Mientras tanto, varias instituciones chinas, incluido el Instituto de Virología de Wuhan, ordenaron a sus científicos, con raras excepciones, que no hablaran con la prensa. Para algunos, esto fue algo así como un alivio. Realizar entrevistas sobre temas políticamente delicados en inglés es prohibitivamente desalentador para muchos hablantes de chino, ya que cualquier error del idioma, especialmente con respecto a los tiempos verbales y los verbos auxiliares, puede malinterpretarse fácilmente, con graves consecuencias. Al mismo tiempo, muchos científicos chinos se habían vuelto reacios a hablar con periodistas occidentales por razones más sencillas: dijeron que la mayoría de los reporteros que los habían contactado no parecían entender las complejidades de la ciencia y mostraban fuertes ideas preconcebidas.

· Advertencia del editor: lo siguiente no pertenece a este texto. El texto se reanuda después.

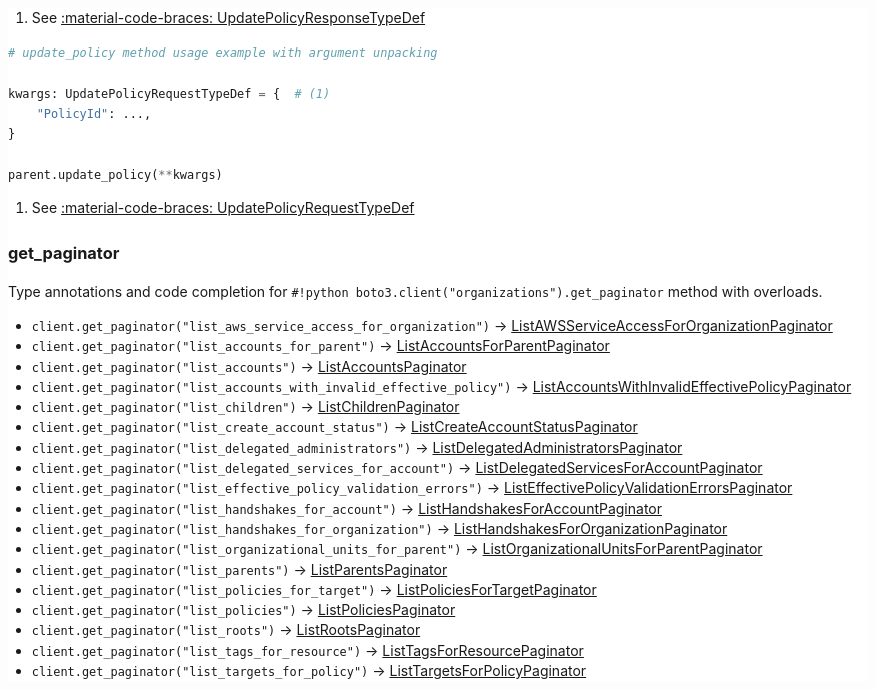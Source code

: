 1. See [:material-code-braces: UpdatePolicyResponseTypeDef](./type_defs.md#updatepolicyresponsetypedef)


```python
# update_policy method usage example with argument unpacking

kwargs: UpdatePolicyRequestTypeDef = {  # (1)
    "PolicyId": ...,
}

parent.update_policy(**kwargs)
```

1. See [:material-code-braces: UpdatePolicyRequestTypeDef](./type_defs.md#updatepolicyrequesttypedef)



### get_paginator

Type annotations and code completion for `#!python boto3.client("organizations").get_paginator` method with overloads.

- `client.get_paginator("list_aws_service_access_for_organization")` -> [ListAWSServiceAccessForOrganizationPaginator](./paginators.md#listawsserviceaccessfororganizationpaginator)
- `client.get_paginator("list_accounts_for_parent")` -> [ListAccountsForParentPaginator](./paginators.md#listaccountsforparentpaginator)
- `client.get_paginator("list_accounts")` -> [ListAccountsPaginator](./paginators.md#listaccountspaginator)
- `client.get_paginator("list_accounts_with_invalid_effective_policy")` -> [ListAccountsWithInvalidEffectivePolicyPaginator](./paginators.md#listaccountswithinvalideffectivepolicypaginator)
- `client.get_paginator("list_children")` -> [ListChildrenPaginator](./paginators.md#listchildrenpaginator)
- `client.get_paginator("list_create_account_status")` -> [ListCreateAccountStatusPaginator](./paginators.md#listcreateaccountstatuspaginator)
- `client.get_paginator("list_delegated_administrators")` -> [ListDelegatedAdministratorsPaginator](./paginators.md#listdelegatedadministratorspaginator)
- `client.get_paginator("list_delegated_services_for_account")` -> [ListDelegatedServicesForAccountPaginator](./paginators.md#listdelegatedservicesforaccountpaginator)
- `client.get_paginator("list_effective_policy_validation_errors")` -> [ListEffectivePolicyValidationErrorsPaginator](./paginators.md#listeffectivepolicyvalidationerrorspaginator)
- `client.get_paginator("list_handshakes_for_account")` -> [ListHandshakesForAccountPaginator](./paginators.md#listhandshakesforaccountpaginator)
- `client.get_paginator("list_handshakes_for_organization")` -> [ListHandshakesForOrganizationPaginator](./paginators.md#listhandshakesfororganizationpaginator)
- `client.get_paginator("list_organizational_units_for_parent")` -> [ListOrganizationalUnitsForParentPaginator](./paginators.md#listorganizationalunitsforparentpaginator)
- `client.get_paginator("list_parents")` -> [ListParentsPaginator](./paginators.md#listparentspaginator)
- `client.get_paginator("list_policies_for_target")` -> [ListPoliciesForTargetPaginator](./paginators.md#listpoliciesfortargetpaginator)
- `client.get_paginator("list_policies")` -> [ListPoliciesPaginator](./paginators.md#listpoliciespaginator)
- `client.get_paginator("list_roots")` -> [ListRootsPaginator](./paginators.md#listrootspaginator)
- `client.get_paginator("list_tags_for_resource")` -> [ListTagsForResourcePaginator](./paginators.md#listtagsforresourcepaginator)
- `client.get_paginator("list_targets_for_policy")` -> [ListTargetsForPolicyPaginator](./paginators.md#listtargetsforpolicypaginator)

“Solo quería agachar la cabeza y concentrarme en mi trabajo”, me dijo Shi. “Pensé que la tormenta simplemente pasaría después de un tiempo”.

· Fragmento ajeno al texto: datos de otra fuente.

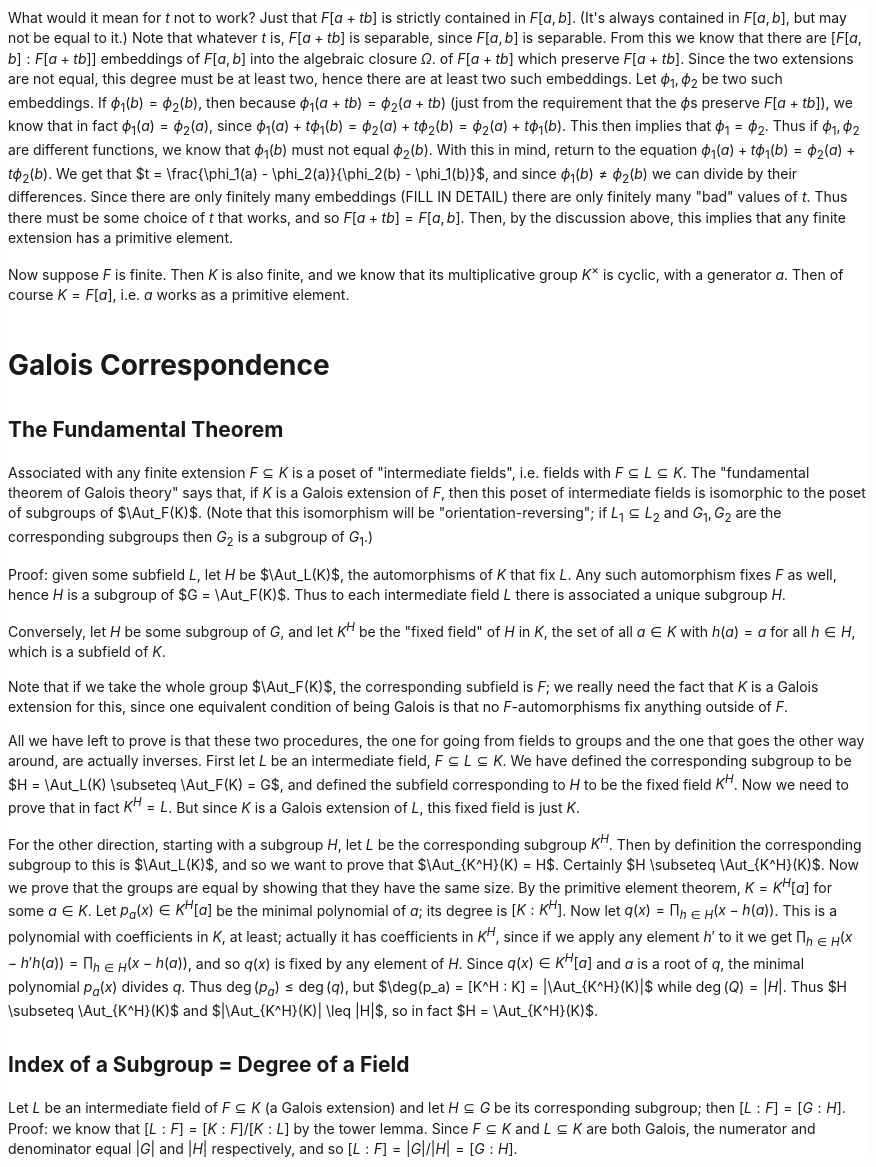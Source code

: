 What would it mean for $t$ not to work? Just that $F[a + tb]$ is strictly contained in $F[a, b]$. (It's always contained in $F[a, b]$, but may not be equal to it.) Note that whatever $t$ is, $F[a + tb]$ is separable, since $F[a, b]$ is separable. From this we know that there are $[F[a, b] : F[a + tb]]$ embeddings of $F[a, b]$ into the algebraic closure $\Omega$. of $F[a + tb]$ which preserve $F[a + tb]$. Since the two extensions are not equal, this degree must be at least two, hence there are at least two such embeddings. Let $\phi_1, \phi_2$ be two such embeddings. If $\phi_1(b) = \phi_2(b)$, then because $\phi_1(a + tb) = \phi_2(a + tb)$ (just from the requirement that the $\phi$s preserve $F[a + tb]$), we know that in fact $\phi_1(a) = \phi_2(a)$, since $\phi_1(a) + t\phi_1(b) = \phi_2(a) + t\phi_2(b) = \phi_2(a) + t\phi_1(b)$. This then implies that $\phi_1 = \phi_2$. Thus if $\phi_1, \phi_2$ are different functions, we know that $\phi_1(b)$ must not equal $\phi_2(b)$. With this in mind, return to the equation $\phi_1(a) + t\phi_1(b) = \phi_2(a) + t\phi_2(b)$. We get that $t = \frac{\phi_1(a) - \phi_2(a)}{\phi_2(b) - \phi_1(b)}$, and since $\phi_1(b) \neq \phi_2(b)$ we can divide by their differences. Since there are only finitely many embeddings (FILL IN DETAIL) there are only finitely many "bad" values of $t$. Thus there must be some choice of $t$ that works, and so $F[a + tb] = F[a, b]$. Then, by the discussion above, this implies that any finite extension has a primitive element. 

Now suppose $F$ is finite. Then $K$ is also finite, and we know that its multiplicative group $K^\times$ is cyclic, with a generator $a$. Then of course $K = F[a]$, i.e. $a$ works as a primitive element. 
# Galois Correspondence
## The Fundamental Theorem
Associated with any finite extension $F \subseteq K$ is a poset of "intermediate fields", i.e. fields with $F \subseteq L \subseteq K$. The "fundamental theorem of Galois theory" says that, if $K$ is a Galois extension of $F$, then this poset of intermediate fields is isomorphic to the poset of subgroups of $\Aut_F(K)$. (Note that this isomorphism will be "orientation-reversing"; if $L_1 \subseteq L_2$ and $G_1, G_2$ are the corresponding subgroups then $G_2$ is a subgroup of $G_1$.) 

Proof: given some subfield $L$, let $H$ be $\Aut_L(K)$, the automorphisms of $K$ that fix $L$. Any such automorphism fixes $F$ as well, hence $H$ is a subgroup of $G = \Aut_F(K)$. Thus to each intermediate field $L$ there is associated a unique subgroup $H$. 

Conversely, let $H$ be some subgroup of $G$, and let $K^H$ be the "fixed field" of $H$ in $K$, the set of all $a \in K$ with $h(a) = a$ for all $h \in H$, which is a subfield of $K$. 

Note that if we take the whole group $\Aut_F(K)$, the corresponding subfield is $F$; we really need the fact that $K$ is a Galois extension for this, since one equivalent condition of being Galois is that no $F$-automorphisms fix anything outside of $F$. 

All we have left to prove is that these two procedures, the one for going from fields to groups and the one that goes the other way around, are actually inverses. First let $L$ be an intermediate field, $F \subseteq L \subseteq K$. We have defined the corresponding subgroup to be $H = \Aut_L(K) \subseteq \Aut_F(K) = G$, and defined the subfield corresponding to $H$ to be the fixed field $K^H$. Now we need to prove that in fact $K^H = L$. But since $K$ is a Galois extension of $L$, this fixed field is just $K$. 

For the other direction, starting with a subgroup $H$, let $L$ be the corresponding subgroup $K^H$. Then by definition the corresponding subgroup to this is $\Aut_L(K)$, and so we want to prove that $\Aut_{K^H}(K) = H$. Certainly $H \subseteq \Aut_{K^H}(K)$. Now we prove that the groups are equal by showing that they have the same size. By the primitive element theorem, $K = K^H[a]$ for some $a \in K$. Let $p_a(x) \in K^H[a]$ be the minimal polynomial of $a$; its degree is $[K : K^H]$. Now let $q(x) = \prod_{h \in H}(x - h(a))$. This is a polynomial with coefficients in $K$, at least; actually it has coefficients in $K^H$, since if we apply any element $h'$ to it we get $\prod_{h \in H} (x - h'h(a)) = \prod_{h \in H} (x - h(a))$, and so $q(x)$ is fixed by any element of $H$. Since $q(x) \in K^H[a]$ and $a$ is a root of $q$, the minimal polynomial $p_a(x)$ divides $q$. Thus $\deg(p_a) \leq \deg(q)$, but $\deg(p_a) = [K^H : K] = |\Aut_{K^H}(K)|$ while $\deg(Q) = |H|$. Thus $H \subseteq \Aut_{K^H}(K)$ and $|\Aut_{K^H}(K)| \leq |H|$, so in fact $H = \Aut_{K^H}(K)$. 
## Index of a Subgroup = Degree of a Field
Let $L$ be an intermediate field of $F \subseteq K$ (a Galois extension) and let $H \subseteq G$ be its corresponding subgroup; then $[L : F] = [G : H]$. Proof: we know that $[L : F] = [K : F]/[K : L]$ by the tower lemma. Since $F \subseteq K$ and $L \subseteq K$ are both Galois, the numerator and denominator equal $|G|$ and $|H|$ respectively, and so $[L : F] = |G|/|H| = [G : H]$. 
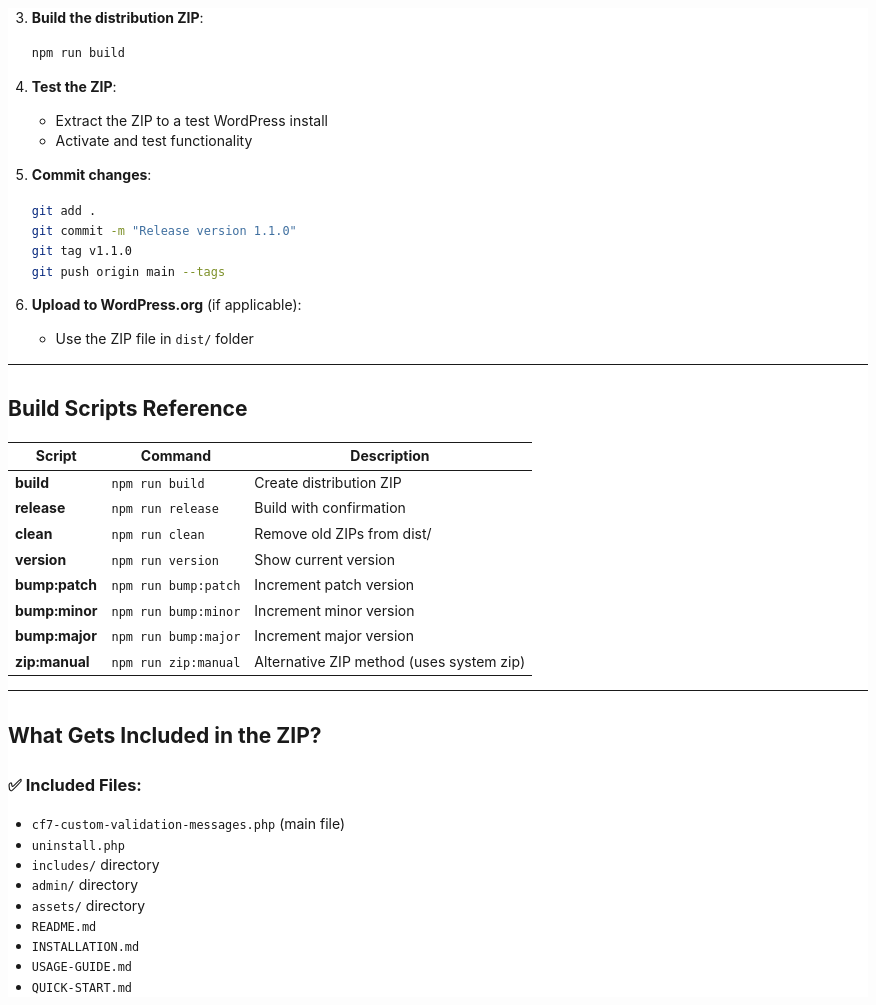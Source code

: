 3. **Build the distribution ZIP**:
   ```bash
   npm run build
   ```

4. **Test the ZIP**:
   - Extract the ZIP to a test WordPress install
   - Activate and test functionality

5. **Commit changes**:
   ```bash
   git add .
   git commit -m "Release version 1.1.0"
   git tag v1.1.0
   git push origin main --tags
   ```

6. **Upload to WordPress.org** (if applicable):
   - Use the ZIP file in `dist/` folder

---

## Build Scripts Reference

| Script | Command | Description |
|--------|---------|-------------|
| **build** | `npm run build` | Create distribution ZIP |
| **release** | `npm run release` | Build with confirmation |
| **clean** | `npm run clean` | Remove old ZIPs from dist/ |
| **version** | `npm run version` | Show current version |
| **bump:patch** | `npm run bump:patch` | Increment patch version |
| **bump:minor** | `npm run bump:minor` | Increment minor version |
| **bump:major** | `npm run bump:major` | Increment major version |
| **zip:manual** | `npm run zip:manual` | Alternative ZIP method (uses system zip) |

---

## What Gets Included in the ZIP?

### ✅ Included Files:
- `cf7-custom-validation-messages.php` (main file)
- `uninstall.php`
- `includes/` directory
- `admin/` directory
- `assets/` directory
- `README.md`
- `INSTALLATION.md`
- `USAGE-GUIDE.md`
- `QUICK-START.md`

Parte del comportamiento del instituto de Wuhan ciertamente ha levantado banderas rojas. En febrero de 2020, por ejemplo, desconectó sus bases de datos de virus y no están disponibles para los extraños, lo que llevó a algunos a sugerir que podrían contener información crítica para los orígenes de covid-19. Shi me dijo que la parte de las bases de datos que había estado disponible públicamente antes de la pandemia solo contenía información publicada; el instituto de Wuhan, al igual que las organizaciones de investigación en otras partes del mundo, tenía datos no publicados que podían compartirse previa solicitud a través de portales para colaboraciones académicas. El instituto, dice, desconectó las bases de datos por motivos de seguridad; ha habido miles de intentos de piratería desde el comienzo de la pandemia. “Los gerentes de TI estaban realmente preocupados de que alguien pudiera sabotear las bases de datos o, peor aún, implantar secuencias de virus con intenciones maliciosas”, dijo.

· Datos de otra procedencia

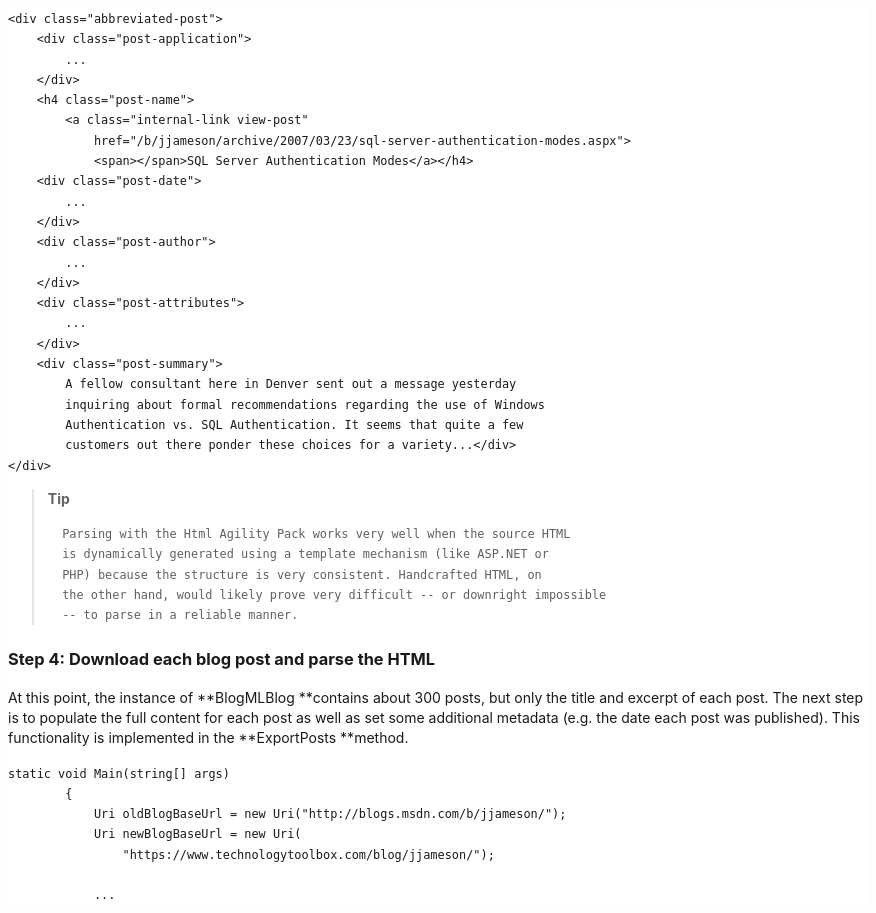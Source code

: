 

    <div class="abbreviated-post">
        <div class="post-application">
            ...
        </div>
        <h4 class="post-name">
            <a class="internal-link view-post"
                href="/b/jjameson/archive/2007/03/23/sql-server-authentication-modes.aspx">
                <span></span>SQL Server Authentication Modes</a></h4>
        <div class="post-date">
            ...
        </div>
        <div class="post-author">
            ...
        </div>
        <div class="post-attributes">
            ...
        </div>
        <div class="post-summary">
            A fellow consultant here in Denver sent out a message yesterday
            inquiring about formal recommendations regarding the use of Windows
            Authentication vs. SQL Authentication. It seems that quite a few
            customers out there ponder these choices for a variety...</div>
    </div>




> **Tip**
> 
> 
> 		Parsing with the Html Agility Pack works very well when the source HTML 
> 		is dynamically generated using a template mechanism (like ASP.NET or 
> 		PHP) because the structure is very consistent. Handcrafted HTML, on 
> 		the other hand, would likely prove very difficult -- or downright impossible 
> 		-- to parse in a reliable manner.


### Step 4: Download each blog post and parse the HTML

At this point, the instance of **BlogMLBlog **contains about 
300 posts, but only the title and excerpt of each post. The next step is to 
populate the full content for each post as well as set some additional metadata 
(e.g. the date each post was published). This functionality is implemented in 
the **ExportPosts **method.



    static void Main(string[] args)
            {
                Uri oldBlogBaseUrl = new Uri("http://blogs.msdn.com/b/jjameson/");
                Uri newBlogBaseUrl = new Uri(
                    "https://www.technologytoolbox.com/blog/jjameson/");
    
                ...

En lugar de abordar la crisis publicitaria directamente, China ha exacerbado la desconfianza al realizar sus propias campañas de ofuscación y desinformación.

Aún así, dice Zhang de la Universidad de Kent, el comportamiento de China debe entenderse en el contexto político, mediático y cultural más amplio del país. China, con su tradición mediática totalmente diferente, “no tiene ni el vocabulario ni la gramática de la prensa occidental para lidiar con una crisis de publicidad”, me dijo. “El primer instinto de los funcionarios chinos es siempre cerrar los canales de comunicación”. Para ellos, dijo, esto a menudo parece más seguro que lidiar con la situación de manera proactiva. Varios importantes científicos chinos, que pidieron no ser nombrados por temor a las repercusiones políticas, me dijeron que esto también refleja una falta de confianza entre los principales líderes de China. “Si bien está ansiosa por afirmarse como una potencia global, China todavía es terriblemente insegura”, dijo uno de ellos.